:: DATA SUPPLIED ::

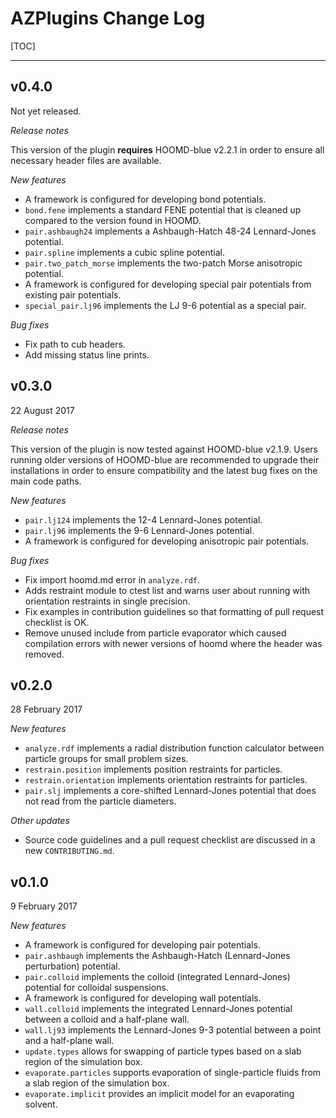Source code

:# AZPlugins Change Log

[TOC]

---------
## v0.4.0

Not yet released.

*Release notes*

This version of the plugin **requires** HOOMD-blue v2.2.1 in order
to ensure all necessary header files are available.

*New features*

* A framework is configured for developing bond potentials.
* `bond.fene` implements a standard FENE potential that is cleaned up compared
   to the version found in HOOMD.
* `pair.ashbaugh24` implements a Ashbaugh-Hatch 48-24 Lennard-Jones potential.
* `pair.spline` implements a cubic spline potential.
* `pair.two_patch_morse` implements the two-patch Morse anisotropic potential.
* A framework is configured for developing special pair potentials from existing
  pair potentials.
* `special_pair.lj96` implements the LJ 9-6 potential as a special pair.

*Bug fixes*

* Fix path to cub headers.
* Add missing status line prints.

## v0.3.0

22 August 2017

*Release notes*

This version of the plugin is now tested against HOOMD-blue v2.1.9.
Users running older versions of HOOMD-blue are recommended to upgrade
their installations in order to ensure compatibility and the latest
bug fixes on the main code paths.

*New features*

* `pair.lj124` implements the 12-4 Lennard-Jones potential.
* `pair.lj96` implements the 9-6 Lennard-Jones potential.
* A framework is configured for developing anisotropic pair potentials.

*Bug fixes*

* Fix import hoomd.md error in `analyze.rdf`.
* Adds restraint module to ctest list and warns user about running
  with orientation restraints in single precision.
* Fix examples in contribution guidelines so that formatting of
  pull request checklist is OK.
* Remove unused include from particle evaporator which caused
  compilation errors with newer versions of hoomd where the header
  was removed.

## v0.2.0

28 February 2017

*New features*

* `analyze.rdf` implements a radial distribution function calculator
  between particle groups for small problem sizes.
* `restrain.position` implements position restraints for particles.
* `restrain.orientation` implements orientation restraints for particles.
* `pair.slj` implements a core-shifted Lennard-Jones potential that does
  not read from the particle diameters.

*Other updates*

* Source code guidelines and a pull request checklist are discussed in a
  new `CONTRIBUTING.md`.

## v0.1.0

9 February 2017

*New features*

* A framework is configured for developing pair potentials.
* `pair.ashbaugh` implements the Ashbaugh-Hatch (Lennard-Jones perturbation)
   potential.
* `pair.colloid` implements the colloid (integrated Lennard-Jones) potential
  for colloidal suspensions.
* A framework is configured for developing wall potentials.
* `wall.colloid` implements the integrated Lennard-Jones potential between
  a colloid and a half-plane wall.
* `wall.lj93` implements the Lennard-Jones 9-3 potential between a point
  and a half-plane wall.
* `update.types` allows for swapping of particle types based on a slab region
  of the simulation box.
* `evaporate.particles` supports evaporation of single-particle fluids from
  a slab region of the simulation box.
* `evaporate.implicit` provides an implicit model for an evaporating solvent.
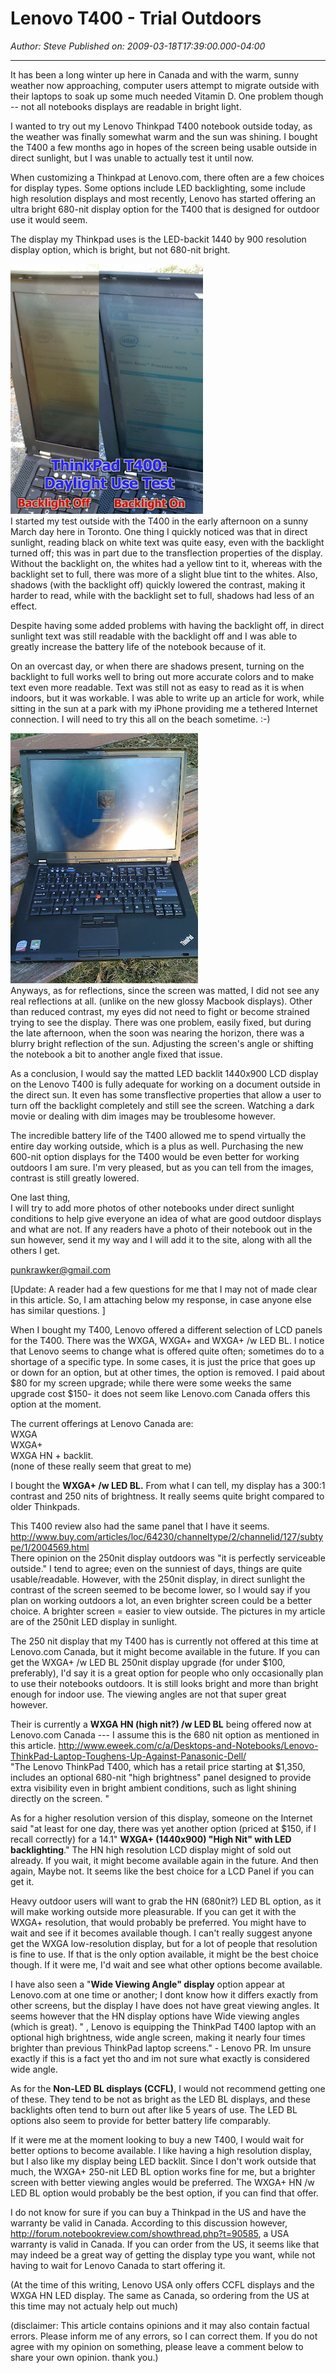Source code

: # Lenovo T400 - Trial Outdoors

*Author: Steve*
*Published on: 2009-03-18T17:39:00.000-04:00*

---

It has been a long winter up here in Canada and with the warm, sunny weather now approaching, computer users attempt to migrate outside with their laptops to soak up some much needed Vitamin D. One problem though -- not all notebooks displays are readable in bright light.  
  
I wanted to try out my Lenovo Thinkpad T400 notebook outside today, as the weather was finally somewhat warm and the sun was shining. I bought the T400 a few months ago in hopes of the screen being usable outside in direct sunlight, but I was unable to actually test it until now.  
  
When customizing a Thinkpad at Lenovo.com, there often are a few choices for display types. Some options include LED backlighting, some include high resolution displays and most recently, Lenovo has started offering an ultra bright 680-nit display option for the T400 that is designed for outdoor use it would seem.  
  
The display my Thinkpad uses is the LED-backit 1440 by 900 resolution display option, which is bright, but not 680-nit bright.  
  
[![](Image1.png)](http://4.bp.blogspot.com/_kfv2ADnjgQg/ScFtKjYKX8I/AAAAAAAADyE/J_2yQ_JkR3s/s1600-h/Image1.png)  
I started my test outside with the T400 in the early afternoon on a sunny March day here in Toronto. One thing I quickly noticed was that in direct sunlight, reading black on white text was quite easy, even with the backlight turned off; this was in part due to the transflection properties of the display. Without the backlight on, the whites had a yellow tint to it, whereas with the backlight set to full, there was more of a slight blue tint to the whites. Also, shadows (with the backlight off) quickly lowered the contrast, making it harder to read, while with the backlight set to full, shadows had less of an effect.  
  
Despite having some added problems with having the backlight off, in direct sunlight text was still readable with the backlight off and I was able to greatly increase the battery life of the notebook because of it.  
  
On an overcast day, or when there are shadows present, turning on the backlight to full works well to bring out more accurate colors and to make text even more readable. Text was still not as easy to read as it is when indoors, but it was workable. I was able to write up an article for work, while sitting in the sun at a park with my iPhone providing me a tethered Internet connection. I will need to try this all on the beach sometime. :-)  
  
[![](Img_0494.jpg)](http://2.bp.blogspot.com/_kfv2ADnjgQg/ScFx_UN9KdI/AAAAAAAADyM/TYuaDeiPD7U/s1600-h/Img_0494.jpg)  
Anyways, as for reflections, since the screen was matted, I did not see any real reflections at all. (unlike on the new glossy Macbook displays). Other than reduced contrast, my eyes did not need to fight or become strained trying to see the display. There was one problem, easily fixed, but during the late afternoon, when the soon was nearing the horizon, there was a blurry bright reflection of the sun. Adjusting the screen's angle or shifting the notebook a bit to another angle fixed that issue.  
  
As a conclusion, I would say the matted LED backlit 1440x900 LCD display on the Lenovo T400 is fully adequate for working on a document outside in the direct sun. It even has some transflective properties that allow a user to turn off the backlight completely and still see the screen. Watching a dark movie or dealing with dim images may be troublesome however.  
  
The incredible battery life of the T400 allowed me to spend virtually the entire day working outside, which is a plus as well. Purchasing the new 600-nit option displays for the T400 would be even better for working outdoors I am sure. I'm very pleased, but as you can tell from the images, contrast is still greatly lowered.  
  
One last thing,  
I will try to add more photos of other notebooks under direct sunlight conditions to help give everyone an idea of what are good outdoor displays and what are not. If any readers have a photo of their notebook out in the sun however, send it my way and I will add it to the site, along with all the others I get.  
  
punkrawker@gmail.com  
  
  
[Update: A reader had a few questions for me that I may not of made clear in this article. So, I am attaching below my response, in case anyone else has similar questions. ]  
  
  
 When I bought my T400, Lenovo offered a different selection of LCD panels for the T400. There was the WXGA, WXGA+ and WXGA+ /w LED BL. I notice that Lenovo seems to change what is offered quite often; sometimes do to a shortage of a specific type. In some cases, it is just the price that goes up or down for an option, but at other times, the option is removed. I paid about $80 for my screen upgrade; while there were some weeks the same upgrade cost $150- it does not seem like Lenovo.com Canada offers this option at the moment.  
  
 The current offerings at Lenovo Canada are:  
 WXGA  
 WXGA+  
 WXGA HN + backlit.  
 (none of these really seem that great to me)  
  
  
 I bought the **WXGA+ /w LED BL.** From what I can tell, my display has a 300:1 contrast and 250 nits of brightness. It really seems quite bright compared to older Thinkpads.  
  
 This T400 review also had the same panel that I have it seems.  
 <http://www.buy.com/articles/loc/64230/channeltype/2/channelid/127/subtype/1/2004569.html>  
 There opinion on the 250nit display outdoors was "it is perfectly serviceable outside." I tend to agree; even on the sunniest of days, things are quite usable/readable. However, with the 250nit display, in direct sunlight the contrast of the screen seemed to be become lower, so I would say if you plan on working outdoors a lot, an even brighter screen could be a better choice. A brighter screen = easier to view outside. The pictures in my article are of the 250nit LED display in sunlight.  
  
The 250 nit display that my T400 has is currently not offered at this time at Lenovo.com Canada, but it might become available in the future. If you can get the WXGA+ /w LED BL 250nit display upgrade (for under $100, preferably), I'd say it is a great option for people who only occasionally plan to use their notebooks outdoors. It is still looks bright and more than bright enough for indoor use. The viewing angles are not that super great however.  
  
  
Their is currently a **WXGA HN (high nit?) /w LED BL** being offered now at Lenovo.com Canada --- I assume this is the 680 nit option as mentioned in this article. <http://www.eweek.com/c/a/Desktops-and-Notebooks/Lenovo-ThinkPad-Laptop-Toughens-Up-Against-Panasonic-Dell/>  
"The Lenovo ThinkPad T400, which has a retail price starting at $1,350, includes an optional 680-nit "high brightness" panel designed to provide extra visibility even in bright ambient conditions, such as light shining directly on the screen. "   
  
As for a higher resolution version of this display, someone on the Internet said "at least for one day, there was yet another option (priced at $150, if I recall correctly) for a 14.1" **WXGA+ (1440x900) "High Nit" with LED backlighting**." The HN high resolution LCD display might of sold out already. If you wait, it might become available again in the future. And then again, Maybe not. It seems like the best choice for a LCD Panel if you can get it.  
  
 Heavy outdoor users will want to grab the HN (680nit?) LED BL option, as it will make working outside more pleasurable. If you can get it with the WXGA+ resolution, that would probably be preferred. You might have to wait and see if it becomes available though. I can't really suggest anyone get the WXGA low-resolution display, but for a lot of people that resolution is fine to use. If that is the only option available, it might be the best choice though. If it were me, I'd wait and see what other options become available.  
  
  
 I have also seen a "**Wide Viewing Angle" display** option appear at Lenovo.com at one time or another; I dont know how it differs exactly from other screens, but the display I have does not have great viewing angles. It seems however that the HN display options have Wide viewing angles (which is great). " , Lenovo is equipping the ThinkPad T400 laptop with an optional high brightness, wide angle screen, making it nearly four times brighter than previous ThinkPad laptop screens." - Lenovo PR. Im unsure exactly if this is a fact yet tho and im not sure what exactly is considered wide angle.  
  
 As for the **Non-LED BL displays (CCFL)**, I would not recommend getting one of these. They tend to be not as bright as the LED BL displays, and these backlights often tend to burn out after like 5 years of use. The LED BL options also seem to provide for better battery life comparably.  
  
   
If it were me at the moment looking to buy a new T400, I would wait for better options to become available. I like having a high resolution display, but I also like my display being LED backlit. Since I don't work outside that much, the WXGA+ 250-nit LED BL option works fine for me, but a brighter screen with better viewing angles would be preferred. The WXGA+ HN /w LED BL option would probably be the best option, if you can find that offer.  
   
  
 I do not know for sure if you can buy a Thinkpad in the US and have the warranty be valid in Canada. According to this discussion however, <http://forum.notebookreview.com/showthread.php?t=90585>, a USA warranty is valid in Canada. If you can order from the US, it seems like that may indeed be a great way of getting the display type you want, while not having to wait for Lenovo Canada to start offering it.  
  
(At the time of this writing, Lenovo USA only offers CCFL displays and the WXGA HN LED display. The same as Canada, so ordering from the US at this time may not actualy help out much)  
  
(disclaimer: This article contains opinions and it may also contain factual errors. Please inform me of any errors, so I can correct them. If you do not agree with my opinion on something, please leave a comment below to share your own opinion. thank you.)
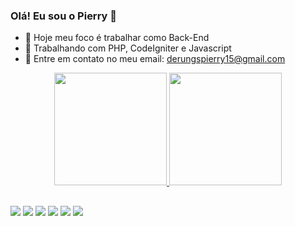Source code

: ### Olá! Eu sou o Pierry 👋

- 🔭 Hoje meu foco é trabalhar como Back-End
- 🌱 Trabalhando com PHP, CodeIgniter e Javascript 
- 👯 Entre em contato no meu email: derungspierry15@gmail.com

<div align="center">
  <a href="https://www.linkedin.com/in/pierryy/">
  <img height="180em" src="https://github-readme-stats.vercel.app/api?username=Pierryyy&show_icons=true&theme=dracula&include_all_commits=true&count_private=true"/>
  <img height="180em" src="https://github-readme-stats.vercel.app/api/top-langs/?username=Pierryyy&layout=compact&langs_count=7&theme=dracula"/>
</div>

  ##

<div> 
  <a href="https://www.youtube.com/channel/UC-8I_eju_vETKVcYBen8Evg" target="_blank"><img src="https://img.shields.io/badge/YouTube-FF0000?style=for-the-badge&logo=youtube&logoColor=white" target="_blank"></a>
  <a href="https://instagram.com/Pierrykkj" target="_blank"><img src="https://img.shields.io/badge/-Instagram-%23E4405F?style=for-the-badge&logo=instagram&logoColor=white" target="_blank"></a>
 	<a href="https://www.twitch.tv/pierryjooj" target="_blank"><img src="https://img.shields.io/badge/Twitch-9146FF?style=for-the-badge&logo=twitch&logoColor=white" target="_blank"></a>
 <a href="https://discord.gg/64z7Yrwvgj" target="_blank"><img src="https://img.shields.io/badge/Discord-7289DA?style=for-the-badge&logo=discord&logoColor=white" target="_blank"></a> 
  <a href = "mailto:derungspierry15@gmail.com"><img src="https://img.shields.io/badge/-Gmail-%23333?style=for-the-badge&logo=gmail&logoColor=white" target="_blank"></a>
  <a href="https://www.linkedin.com/in/pierryy/" target="_blank"><img src="https://img.shields.io/badge/-LinkedIn-%230077B5?style=for-the-badge&logo=linkedin&logoColor=white" target="_blank"></a> 
 

 
</div>
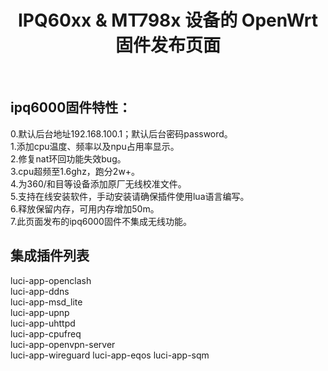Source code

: <div align="center">
  <h1 align="center">
     IPQ60xx & MT798x 设备的 OpenWrt 固件发布页面
  </h1>
</div>
<br>

## ipq6000固件特性：  
0.默认后台地址192.168.100.1；默认后台密码password。  
1.添加cpu温度、频率以及npu占用率显示。  
2.修复nat环回功能失效bug。  
3.cpu超频至1.6ghz，跑分2w+。  
4.为360/和目等设备添加原厂无线校准文件。  
5.支持在线安装软件，手动安装请确保插件使用lua语言编写。  
6.释放保留内存，可用内存增加50m。  
7.此页面发布的ipq6000固件不集成无线功能。  

## 集成插件列表
luci-app-openclash  
luci-app-ddns  
luci-app-msd_lite  
luci-app-upnp  
luci-app-uhttpd  
luci-app-cpufreq  
luci-app-openvpn-server  
luci-app-wireguard
luci-app-eqos
luci-app-sqm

:::

### [PROBLEM REQUIREMENTS]
Collect each line of the entries that has the word "half", copying it in full.

### [EXERCISE SOLUTION]
  a colloid and a half-plane wall.
  and a half-plane wall.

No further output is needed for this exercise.